Для определения числа стандартных единиц нужно знать скорость ферментативной реакции. Из курса биохимии вы вероятно знаете что ход ферментативной реакции можно представить в виде графика имеющего вид (Рис.1.12):
Кривая сначала круто поднимается вверх, затем ее подъем замедляется и наконец может замедляется и наконец становится параллельной оси абсцисс. Замедление реакции может вызываться следующими причинами:
1. Так как в принципе каждая ферментативная реакция обратима, то в силу закона действующих масс скорость реакции равное произведению концентрации реагирующих веществ (и образующиеся продукты реакции будут влиять на скорость прямой реакции)
2. В процессе реакции концентрация исходного материала может оказаться ниже насыщающей концентрации и естественно скорость также будет замедляться.
3. Сам фермент во время реакции частично разрушаются и естественно уменьшается скорость реакции
4. Торможение продуктами реакции, даже если реакция необратима.
В связи с выше изложенным, для точного определения скорости ферментативной реакции, измерение нужно проводить в начале реакции, когда количество превращенного субстрата не выше 20% от исходного. В этом случае практически можно избежать действие четырех вышеназванных артефакторов.

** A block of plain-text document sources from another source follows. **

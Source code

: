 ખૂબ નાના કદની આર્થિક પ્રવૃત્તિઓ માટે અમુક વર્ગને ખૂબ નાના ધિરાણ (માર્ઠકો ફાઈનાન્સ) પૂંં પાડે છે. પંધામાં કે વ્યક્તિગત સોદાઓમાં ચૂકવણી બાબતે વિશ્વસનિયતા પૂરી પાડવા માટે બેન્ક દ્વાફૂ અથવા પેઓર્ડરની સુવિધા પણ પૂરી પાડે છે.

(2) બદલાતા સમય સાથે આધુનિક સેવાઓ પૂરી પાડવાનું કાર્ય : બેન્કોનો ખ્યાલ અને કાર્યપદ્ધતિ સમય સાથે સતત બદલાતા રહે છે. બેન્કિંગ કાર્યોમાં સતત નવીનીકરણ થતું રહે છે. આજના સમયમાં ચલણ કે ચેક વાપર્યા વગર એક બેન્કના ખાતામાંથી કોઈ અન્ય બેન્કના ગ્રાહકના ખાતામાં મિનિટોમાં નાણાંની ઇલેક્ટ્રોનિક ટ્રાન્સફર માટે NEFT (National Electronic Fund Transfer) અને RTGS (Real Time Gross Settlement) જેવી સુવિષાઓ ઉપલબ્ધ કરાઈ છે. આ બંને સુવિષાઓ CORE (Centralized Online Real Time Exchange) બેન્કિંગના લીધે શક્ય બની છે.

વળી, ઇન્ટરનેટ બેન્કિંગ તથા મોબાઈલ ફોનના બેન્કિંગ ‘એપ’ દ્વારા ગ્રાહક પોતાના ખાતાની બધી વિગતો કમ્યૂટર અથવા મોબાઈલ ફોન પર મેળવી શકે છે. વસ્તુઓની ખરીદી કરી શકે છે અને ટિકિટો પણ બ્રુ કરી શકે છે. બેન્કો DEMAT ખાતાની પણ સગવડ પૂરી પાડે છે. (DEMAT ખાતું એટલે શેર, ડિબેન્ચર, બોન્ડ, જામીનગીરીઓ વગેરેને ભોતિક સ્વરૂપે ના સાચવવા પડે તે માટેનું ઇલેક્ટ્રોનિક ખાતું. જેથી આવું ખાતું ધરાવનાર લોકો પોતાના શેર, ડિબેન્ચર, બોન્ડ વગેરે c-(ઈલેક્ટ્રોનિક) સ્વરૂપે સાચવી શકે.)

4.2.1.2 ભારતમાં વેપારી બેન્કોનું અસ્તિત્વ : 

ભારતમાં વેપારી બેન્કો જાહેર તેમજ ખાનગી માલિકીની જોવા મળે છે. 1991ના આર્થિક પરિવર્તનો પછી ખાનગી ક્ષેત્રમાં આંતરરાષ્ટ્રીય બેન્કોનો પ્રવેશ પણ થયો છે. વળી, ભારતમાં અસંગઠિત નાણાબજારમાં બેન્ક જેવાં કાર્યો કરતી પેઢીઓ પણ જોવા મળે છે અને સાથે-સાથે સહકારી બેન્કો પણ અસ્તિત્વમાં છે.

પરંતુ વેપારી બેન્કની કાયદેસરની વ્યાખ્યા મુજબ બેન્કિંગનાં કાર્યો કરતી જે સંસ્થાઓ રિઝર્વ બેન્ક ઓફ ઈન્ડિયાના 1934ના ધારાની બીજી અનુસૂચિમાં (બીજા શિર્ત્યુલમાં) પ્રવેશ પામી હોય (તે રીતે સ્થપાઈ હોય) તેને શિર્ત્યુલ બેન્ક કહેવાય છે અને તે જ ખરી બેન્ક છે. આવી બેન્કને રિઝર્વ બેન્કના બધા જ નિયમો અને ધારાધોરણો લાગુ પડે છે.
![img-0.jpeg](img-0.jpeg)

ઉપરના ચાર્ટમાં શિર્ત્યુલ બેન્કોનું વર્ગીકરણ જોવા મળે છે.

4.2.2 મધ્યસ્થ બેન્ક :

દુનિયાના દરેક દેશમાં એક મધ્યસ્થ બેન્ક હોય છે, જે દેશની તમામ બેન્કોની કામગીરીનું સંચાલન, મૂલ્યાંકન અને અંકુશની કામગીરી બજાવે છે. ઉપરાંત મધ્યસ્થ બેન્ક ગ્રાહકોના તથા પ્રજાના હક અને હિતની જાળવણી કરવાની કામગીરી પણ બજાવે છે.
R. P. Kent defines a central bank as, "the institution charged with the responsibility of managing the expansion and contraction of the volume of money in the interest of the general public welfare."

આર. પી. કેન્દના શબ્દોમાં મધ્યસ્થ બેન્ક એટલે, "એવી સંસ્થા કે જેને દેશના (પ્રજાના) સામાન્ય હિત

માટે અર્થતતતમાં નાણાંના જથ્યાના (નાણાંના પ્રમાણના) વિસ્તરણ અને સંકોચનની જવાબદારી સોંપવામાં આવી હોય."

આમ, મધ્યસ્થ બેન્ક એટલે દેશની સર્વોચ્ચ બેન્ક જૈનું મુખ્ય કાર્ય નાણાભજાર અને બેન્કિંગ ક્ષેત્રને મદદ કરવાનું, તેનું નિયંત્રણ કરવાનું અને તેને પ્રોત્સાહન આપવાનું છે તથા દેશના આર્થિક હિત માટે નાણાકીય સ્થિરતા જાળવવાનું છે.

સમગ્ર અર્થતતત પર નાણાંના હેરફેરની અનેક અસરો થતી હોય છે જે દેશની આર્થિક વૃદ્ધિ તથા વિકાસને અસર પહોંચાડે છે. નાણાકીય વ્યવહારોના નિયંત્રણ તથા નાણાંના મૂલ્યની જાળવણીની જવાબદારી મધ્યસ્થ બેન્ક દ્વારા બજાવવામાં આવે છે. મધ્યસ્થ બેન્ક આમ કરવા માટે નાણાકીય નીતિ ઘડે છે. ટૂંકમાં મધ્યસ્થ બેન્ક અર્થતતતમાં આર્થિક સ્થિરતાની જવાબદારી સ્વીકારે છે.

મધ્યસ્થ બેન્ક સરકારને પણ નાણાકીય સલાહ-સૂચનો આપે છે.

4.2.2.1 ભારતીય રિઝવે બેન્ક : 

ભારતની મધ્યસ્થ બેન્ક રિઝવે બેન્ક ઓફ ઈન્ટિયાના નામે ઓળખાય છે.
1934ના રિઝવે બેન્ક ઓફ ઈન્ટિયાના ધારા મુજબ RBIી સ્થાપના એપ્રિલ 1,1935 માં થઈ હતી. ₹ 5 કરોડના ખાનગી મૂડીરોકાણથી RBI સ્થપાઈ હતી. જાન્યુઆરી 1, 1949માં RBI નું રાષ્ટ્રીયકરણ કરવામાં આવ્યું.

Важнейшим условиями правильного определения истиной начальной скорости реакции являются:
- применение таких физических методов, которые дают возможность наблюдать за ходом реакции непрерывно (СФ, электропроводимость и т.д.);
- применение по возможности насыщающих концентрации субстрата (SO);
Зная скорость ферментативной реакции (т.е. активность), можно рассчитать и удельную активность биокатализатора. Удельная активность – это число единиц, отнесенное к одному миллиграмму белка в ферментом препарате.
Официальной единицей активности ферментов является катал (кат) – количество фермента, которое превращает один моль субстрата в одну секунду. Это очень большая величина и активность фермента чаще выражают в микрокаталах: 1 мкат = 1•10-6 кат
В энзимологии пользуются также понятием молекулярная активность. Под молекулярной активностью понимают число молекул данного субстрата или эквивалентно затронутых групп, превращаемых за одну минуту одной молекулой фермента при оптимальной концентрации субстрата. Как следует из определения, для вычисления молекулярной активности фермента, нужно знать его молекулярную массу.
Присутствие фермента в исследуемой среде (пробе) можно установить по скорости накопления продуктов данной ферментативной реакции или по скорости исчезновения субстрата. Для этих целей применяются самые разнообразные методы – химические, поляриметрические, хроматографические, спектральные.